短時間だが強い高周波(RF)エネルギーが頭部に吸収されると、聴覚を誘発することがある。この現象は、この現象を最初に調べた研究者の名前をとって、マイクロ波聴覚効果または「フレイ効果」(Frey Effect)と呼ばれている)。この効果は、熱音響(TA)により誘発される頭部の音響波から生じることが知られている)。

Linは、フレイ効果が、キューバなどで米軍将校から報告された原因不明の健康障害、いわゆるハバナ症候群と関連している可能性を提唱している)。罹患者にマイクロ波曝露が検出されなかったことは、この仮説を支持するものではなく、症状の原因について推測するものではない。残る疑問は、聴覚効果を「武器化」、すなわち個人への嫌がらせや危害を加えるために利用できるかどうかである。効果の大きさと実用性の理由から、この可能性は低いと思われるが、既存の高出力RF技術に関する情報が公開されていないことと、悪影響の閾値に関する不確実性から、この問題の完全な解決は不可能である。

理論的背景

TA音の発生理論はよく開発されている[e.g.,Gusev and Karabutov)]。熱拡散時間τthと応力緩和時間τsの2つの時間スケールが存在する。

【原文参照】

これらはそれぞれ、加熱された領域から熱が拡散するのに要する時間と、その領域から音響応力が伝播するのに要する時間である。式中、Lは加熱範囲を特徴付ける距離、αは熱拡散率、vsは媒質中の音速である。典型的な軟組織とセンチメートルスケールの加熱パターンでは、τth>>τsであり、熱拡散の影響は無視できる程度である。

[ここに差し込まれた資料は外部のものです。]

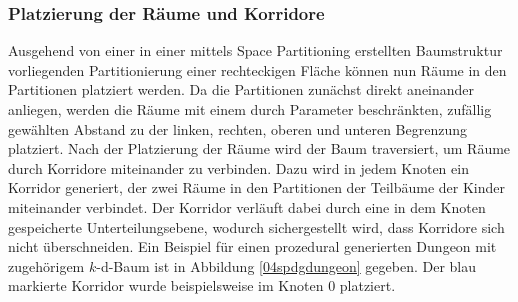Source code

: \subsubsection*{Platzierung der Räume und Korridore}
Ausgehend von einer in einer mittels Space Partitioning erstellten Baumstruktur vorliegenden Partitionierung einer rechteckigen Fläche können nun Räume in den Partitionen platziert werden. Da die Partitionen zunächst direkt aneinander anliegen, werden die Räume mit einem durch Parameter beschränkten, zufällig gewählten Abstand zu der linken, rechten, oberen und unteren Begrenzung platziert. Nach der Platzierung der Räume wird der Baum traversiert, um Räume durch Korridore miteinander zu verbinden. Dazu wird in jedem Knoten ein Korridor generiert, der zwei Räume in den Partitionen der Teilbäume der Kinder miteinander verbindet. Der Korridor verläuft dabei durch eine in dem Knoten gespeicherte Unterteilungsebene, wodurch sichergestellt wird, dass Korridore sich nicht überschneiden. Ein Beispiel für einen prozedural generierten Dungeon mit zugehörigem $k$-d-Baum ist in Abbildung \ref{04spdgdungeon} gegeben. Der blau markierte Korridor wurde beispielsweise im Knoten $0$ platziert.
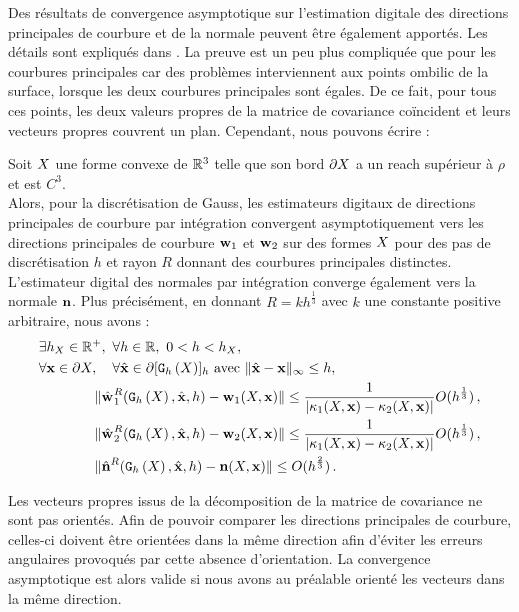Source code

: Des résultats de convergence asymptotique sur l'estimation digitale des
directions principales de courbure et de la normale peuvent être également
apportés. Les détails sont expliqués dans \cite{ChapterIICurvature}. La preuve
est un peu plus compliquée que pour les courbures principales car des problèmes
interviennent aux points ombilic de la surface, \cad lorsque les deux courbures
principales sont égales. De ce fait, pour tous ces points, les deux valeurs
propres de la matrice de covariance coïncident et leurs vecteurs propres
couvrent un plan. Cependant, nous pouvons écrire :
%
\begin{theorem}{}
\label{thm:multigrid-conv-principal-directions-and-normal}
  Soit $X$ une forme convexe de $\mathbb{R}^3$ telle que son bord $\partial X$ a un
  reach supérieur à $\rho$ et est $C^3$.
  \\
  Alors, pour la discrétisation de Gauss, les estimateurs digitaux de directions
  principales de courbure par intégration convergent asymptotiquement vers les
  directions principales de courbure $\mathbf{w}_{1}$ et $\mathbf{w}_{2}$ sur des
  formes $X$ pour des pas de discrétisation $h$ et rayon $R$ donnant des
  courbures principales distinctes. L'estimateur digital des normales par
  intégration converge également vers la normale $\mathbf{n}$. Plus précisément,
  en donnant $R=k h^{\frac{1}{3}}$ avec $k$ une constante positive arbitraire,
  nous avons :
  \begin{align}
    &\exists h_{X} \in \mathbb{R}^+,\,\, \forall h \in \mathbb{R},\,\, 0 < h < h_{X},\,\,
     \,\,\nonumber\quad \quad\quad \quad\\
    &\forall \mathbf{x} \in \partial X, \quad \forall \hat{\mathbf{x}} \in \partial \lbrack \mathtt{G}_{h}\left(X\right) \rbrack_{h}  \text{~avec~} \| \hat{\mathbf{x}} -\mathbf{x}\|_\infty
    \le h, \nonumber\quad \quad\quad \quad \\
    &\quad \quad\quad \quad\| \hat{\mathbf{w}_{}}_{1}^{R}( \mathtt{G}_{h}\left(X\right), \hat{\mathbf{x}}, h ) - \mathbf{w}_{1}(X, \mathbf{x}) \|
    \le \frac{1}{|\kappa_{1}(X,\mathbf{x})-\kappa_{2}(X,\mathbf{x})|} O(h^{\frac{1}{3}})\,, \\
    &\quad \quad\quad \quad\| \hat{\mathbf{w}_{}}_{2}^{R}( \mathtt{G}_{h}\left(X\right), \hat{\mathbf{x}}, h ) - \mathbf{w}_{2}(X, \mathbf{x}) \|
    \le \frac{1}{|\kappa_{1}(X,\mathbf{x})-\kappa_{2}(X,\mathbf{x})|} O(h^{\frac{1}{3}})\,, \\
    &\quad \quad\quad \quad\| \hat{\mathbf{n}{}}^{R}( \mathtt{G}_{h}\left(X\right), \hat{\mathbf{x}}, h ) - \mathbf{n}(X, \mathbf{x}) \|
    \le O(h^{\frac{2}{3}})\,.
  \end{align}
\end{theorem}
%
Les vecteurs propres issus de la décomposition de la matrice de covariance ne
sont pas orientés. Afin de pouvoir comparer les directions principales de
courbure, celles-ci doivent être orientées dans la même direction afin d'éviter
les erreurs angulaires provoqués par cette absence d'orientation. La convergence
asymptotique est alors valide si nous avons au préalable orienté les vecteurs dans
la même direction.


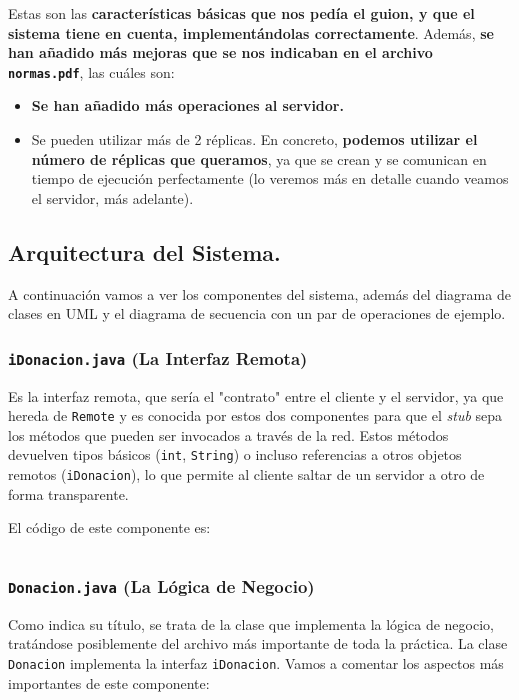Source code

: \documentclass[a4paper,12pt]{article}
\begin{document}
			Estas son las \textbf{características básicas que nos pedía el guion, y que el sistema tiene en cuenta, implementándolas correctamente}. Además,\textbf{ se han añadido más mejoras que se nos indicaban en el archivo \texttt{normas.pdf}}, las cuáles son:
			\begin{itemize}
				\item \textbf{Se han añadido más operaciones al servidor.}
				\item Se pueden utilizar más de 2 réplicas. En concreto, \textbf{podemos utilizar el número de réplicas que queramos}, ya que se crean y se comunican en tiempo de ejecución perfectamente (lo veremos más en detalle cuando veamos el servidor, más adelante). 
			\end{itemize} 
		 
		
		\subsection{Arquitectura del Sistema.}
			A continuación vamos a ver los componentes del sistema, además del diagrama de clases en UML y el diagrama de secuencia con un par de operaciones de ejemplo.
			
			\subsubsection{\texttt{iDonacion.java} (La Interfaz Remota)}
				Es la interfaz remota, que sería el "contrato" entre el cliente y el servidor, ya que hereda de \texttt{Remote}  y es conocida por estos dos componentes para que el \textit{stub} sepa los métodos que pueden ser invocados a través de la red. Estos métodos devuelven tipos básicos (\texttt{int}, \texttt{String}) o incluso referencias a otros objetos remotos (\texttt{iDonacion}), lo que permite al cliente saltar de un servidor a otro de forma transparente.
				
				El código de este componente es:
				
				\inputminted[linenos, frame=lines, fontsize=\scriptsize]{Java}{../codigo/Parte_2_Servidor_Replicado/iDonacion.java}
				
			\subsubsection{\texttt{Donacion.java} (La Lógica de Negocio)}
				Como indica su título, se trata de la clase que implementa la lógica de negocio, tratándose posiblemente del archivo más importante de toda la práctica. La clase \texttt{Donacion} implementa la interfaz \texttt{iDonacion}. Vamos a comentar los aspectos más importantes de este componente:
				
\end{document}
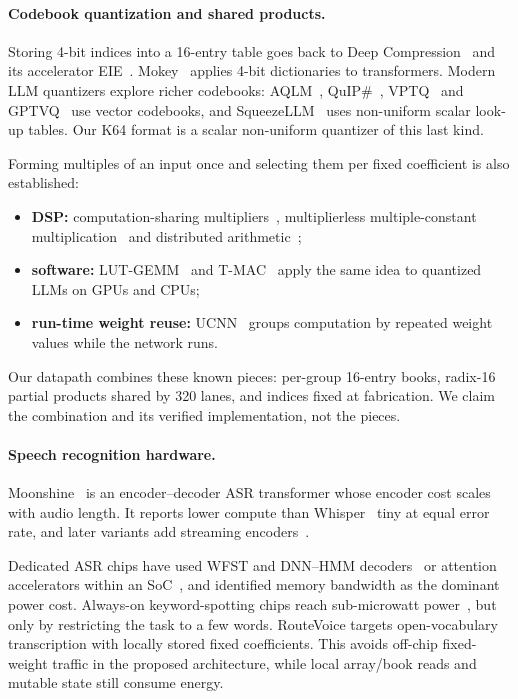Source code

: \paragraph{Codebook quantization and shared products.}
Storing 4-bit indices into a 16-entry table goes back to Deep Compression~\cite{han2016deepcompression} and its accelerator EIE~\cite{han2016eie}. Mokey~\cite{zadeh2022mokey} applies 4-bit dictionaries to transformers. Modern LLM quantizers explore richer codebooks: AQLM~\cite{egiazarian2024aqlm}, QuIP\#~\cite{tseng2024quipsharp}, VPTQ~\cite{liu2024vptq} and GPTVQ~\cite{vanbaalen2024gptvq} use vector codebooks, and SqueezeLLM~\cite{kim2024squeezellm} uses non-uniform scalar look-up tables. Our K64 format is a scalar non-uniform quantizer of this last kind.

Forming multiples of an input once and selecting them per fixed coefficient is also established:
\begin{itemize}
\item \textbf{DSP:} computation-sharing multipliers~\cite{park2002cshm}, multiplierless multiple-constant multiplication~\cite{voronenko2007mcm} and distributed arithmetic~\cite{white1989da};
\item \textbf{software:} LUT-GEMM~\cite{park2024lutgemm} and T-MAC~\cite{wei2025tmac} apply the same idea to quantized LLMs on GPUs and CPUs;
\item \textbf{run-time weight reuse:} UCNN~\cite{hegde2018ucnn} groups computation by repeated weight values while the network runs.
\end{itemize}
Our datapath combines these known pieces: per-group 16-entry books, radix-16 partial products shared by 320 lanes, and indices fixed at fabrication. We claim the combination and its verified implementation, not the pieces.

\paragraph{Speech recognition hardware.}
Moonshine~\cite{jeffries2024moonshine} is an encoder--decoder ASR transformer whose encoder cost scales with audio length. It reports lower compute than Whisper~\cite{radford2022whisper} tiny at equal error rate, and later variants add streaming encoders~\cite{kudlur2026moonshinev2}.

Dedicated ASR chips have used WFST and DNN--HMM decoders~\cite{price2015wfst,price2018speech} or attention accelerators within an SoC~\cite{tambe2021sm6}, and identified memory bandwidth as the dominant power cost. Always-on keyword-spotting chips reach sub-microwatt power~\cite{shan2020kws,giraldo2018laika}, but only by restricting the task to a few words. RouteVoice targets open-vocabulary transcription with locally stored fixed coefficients. This avoids off-chip fixed-weight traffic in the proposed architecture, while local array/book reads and mutable state still consume energy.

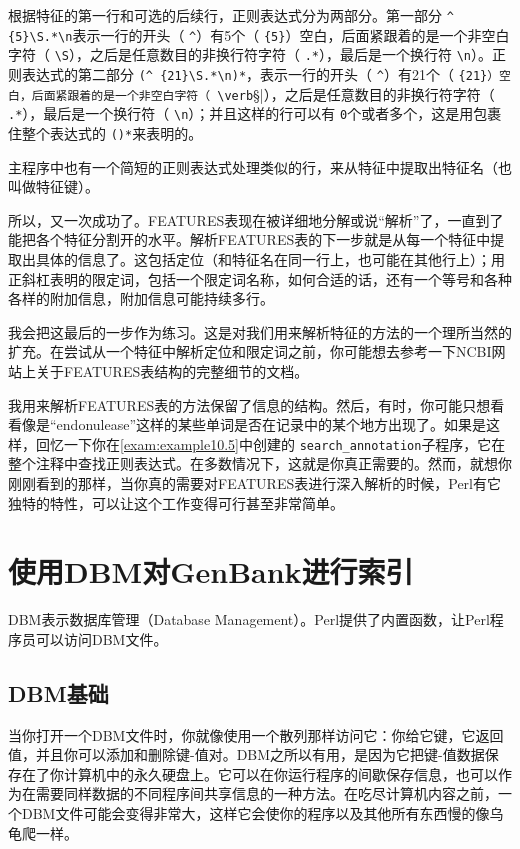 根据特征的第一行和可选的后续行，正则表达式分为两部分。第一部分 \verb|^ {5}\S.*\n|表示一行的开头（ \verb|^|）有5个（ \verb|{5}|）空白，后面紧跟着的是一个非空白字符（ \verb|\S|），之后是任意数目的非换行符字符（ \verb|.*|），最后是一个换行符 \verb|\n|）。正则表达式的第二部分 \verb|(^ {21}\S.*\n)*|，表示一行的开头（ \verb|^|）有21个（ \verb|{21}）空白，后面紧跟着的是一个非空白字符（ \verb|\S|），之后是任意数目的非换行符字符（ \verb|.*|），最后是一个换行符（ \verb|\n|）；并且这样的行可以有 \verb|0|个或者多个，这是用包裹住整个表达式的 \verb|()*|来表明的。

主程序中也有一个简短的正则表达式处理类似的行，来从特征中提取出特征名（也叫做特征键）。

所以，又一次成功了。FEATURES表现在被详细地分解或说“解析”了，一直到了能把各个特征分割开的水平。解析FEATURES表的下一步就是从每一个特征中提取出具体的信息了。这包括定位（和特征名在同一行上，也可能在其他行上）；用正斜杠表明的限定词，包括一个限定词名称，如何合适的话，还有一个等号和各种各样的附加信息，附加信息可能持续多行。

我会把这最后的一步作为练习。这是对我们用来解析特征的方法的一个理所当然的扩充。在尝试从一个特征中解析定位和限定词之前，你可能想去参考一下NCBI网站上关于FEATURES表结构的完整细节的文档。

我用来解析FEATURES表的方法保留了信息的结构。然后，有时，你可能只想看看像是“endonulease”这样的某些单词是否在记录中的某个地方出现了。如果是这样，回忆一下你在\autoref{exam:example10.5}中创建的 \verb|search_annotation|子程序，它在整个注释中查找正则表达式。在多数情况下，这就是你真正需要的。然而，就想你刚刚看到的那样，当你真的需要对FEATURES表进行深入解析的时候，Perl有它独特的特性，可以让这个工作变得可行甚至非常简单。

\section{使用DBM对GenBank进行索引}
DBM表示数据库管理（Database
Management）。Perl提供了内置函数，让Perl程序员可以访问DBM文件。

\subsection{DBM基础}
当你打开一个DBM文件时，你就像使用一个散列那样访问它：你给它键，它返回值，并且你可以添加和删除键-值对。DBM之所以有用，是因为它把键-值数据保存在了你计算机中的永久硬盘上。它可以在你运行程序的间歇保存信息，也可以作为在需要同样数据的不同程序间共享信息的一种方法。在吃尽计算机内容之前，一个DBM文件可能会变得非常大，这样它会使你的程序以及其他所有东西慢的像乌龟爬一样。

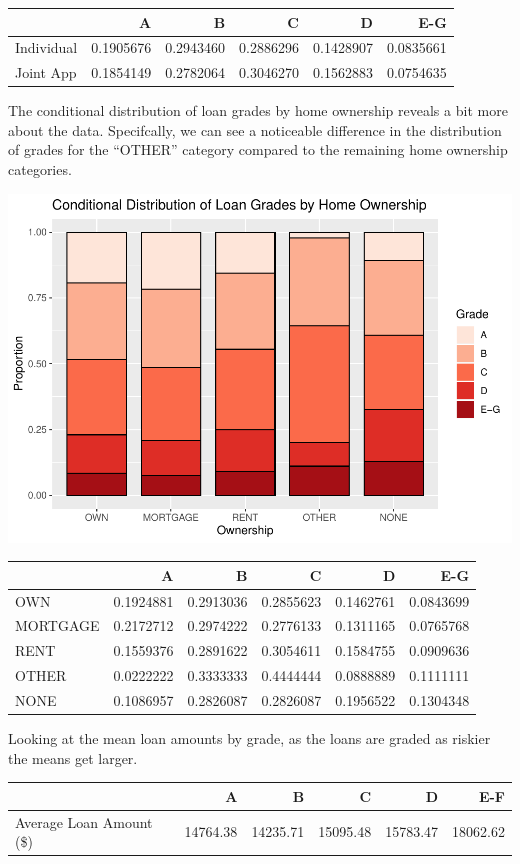 \documentclass[11pt,]{article}
\begin{document}
\begin{longtable}[]{@{}lrrrrr@{}}
\toprule
& A & B & C & D & E-G\tabularnewline
\midrule
\endhead
Individual & 0.1905676 & 0.2943460 & 0.2886296 & 0.1428907 &
0.0835661\tabularnewline
Joint App & 0.1854149 & 0.2782064 & 0.3046270 & 0.1562883 &
0.0754635\tabularnewline
\bottomrule
\end{longtable}

The conditional distribution of loan grades by home ownership reveals a
bit more about the data. Specifcally, we can see a noticeable difference
in the distribution of grades for the ``OTHER'' category compared to the
remaining home ownership categories.

\includegraphics{An-Analysis-of-LendingClub-Loan-Grades_files/figure-latex/unnamed-chunk-3-1.pdf}

\begin{longtable}[]{@{}lrrrrr@{}}
\toprule
& A & B & C & D & E-G\tabularnewline
\midrule
\endhead
OWN & 0.1924881 & 0.2913036 & 0.2855623 & 0.1462761 &
0.0843699\tabularnewline
MORTGAGE & 0.2172712 & 0.2974222 & 0.2776133 & 0.1311165 &
0.0765768\tabularnewline
RENT & 0.1559376 & 0.2891622 & 0.3054611 & 0.1584755 &
0.0909636\tabularnewline
OTHER & 0.0222222 & 0.3333333 & 0.4444444 & 0.0888889 &
0.1111111\tabularnewline
NONE & 0.1086957 & 0.2826087 & 0.2826087 & 0.1956522 &
0.1304348\tabularnewline
\bottomrule
\end{longtable}

Looking at the mean loan amounts by grade, as the loans are graded as
riskier the means get larger.

\begin{longtable}[]{@{}lrrrrr@{}}
\toprule
& A & B & C & D & E-F\tabularnewline
\midrule
\endhead
Average Loan Amount (\$) & 14764.38 & 14235.71 & 15095.48 & 15783.47 &
18062.62\tabularnewline
\bottomrule
\end{longtable}
\end{document}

持続時間τ、パワー密度I0(W/m2)の平面波RFエネルギーのパルスが、平面組織表面に正常に入射することを考える。組織表面下の距離xにおける電力沈着率(比吸収率、SAR:W/kg)は

【原文参照】

ここで、Lはτsを定義するために使用されるパワー堆積深さ、Ttrは組織に伝染する入射パワーの割合,ρは組織密度(≒1,100kg/m3)である。関連する電気的および音響的なパラメータを1にまとめた。

表1 代表的な軟組織*の電気・音響パラメータ。

F、GHz L(m)乾燥肌 TTR 応力閉じ込め時間τs(μs) po(Pa)
(パルス照射量=1J/m2とした場合)
応力閉じ込めI0τs(J/m2)(Io=10 MW/m2と仮定)と一致する最大実現可能なパルスフルエンス 持続時間τsのRFパルスによるピーク音響周波数,kHz 最大フルエンスにおけるRFパルスのピーク音圧(kPa)(dB re 20μPa)
1 1.9E-02 0.45 13 5 130 12 0.3(144 dB)
3 9.4E-03 0.47 6 10 60 25 0.3(144 dB)
6 4.1E-03 0.48 3 23 30 58 0.3(144 dB)
10 1.9E-03 0.49 1 52 10 126 0.3(144 dB)
30 4.3E-04 0.54 0.3 253 3 560 0.4(145 dB)
100 1.8E-04 0.70 0.1 769 1 1,300 0.5(147 dB)

*乾燥肌の電気的パラメータ()に基づく

τ<<τsの極限において、表面からの距離xにおける圧力増加分p(x)は)となる。

【原文参照】

ここで、Γは無次元グリューナイゼンパラメータ

【原文参照】

βは体積熱膨張係数、Cpは組織の比熱容量、vsは媒質中の音速(≒1,500 m/s)である。t→0の極限において、任意の点での圧力増加pと温度増加ΔTは比例する。

【原文参照】

時間が経つにつれて、2つの音響波が反対方向(界面から離れる方向と向かう方向)に伝搬する。後者の波は、界面の音響インピーダンスの不一致に依存する位相変化を伴って、組織内に反射される。閉形式解)1と問題(4)の直感的な記述が利用可能である。正味の結果は、界面から離れる方向に伝播する波で、二相性波(自由境界による)または単相性波(剛体境界による)のどちらかである。

【原文参照】

式(6)、(7)のフーリエ変換は

【原文参照】

ここで、ωはラジアン周波数である。結果は、典型的な軟組織を想定して表1にまとめた)。これらの結果は、数値シミュレーション(Matlabのk-Wave Acoustic Simulation Toolbox(Mathworks,Natick MA))によって確認された。この解はより長いパルス(τ>τs)にも拡張できるが、応力閉じ込め時間を超えるパルスではTA音発生の効率が低下する。非線形効果(例えば、音響衝撃波や光誘起透明)は、現在考えられているよりもはるかに高い磁場強度を必要とする。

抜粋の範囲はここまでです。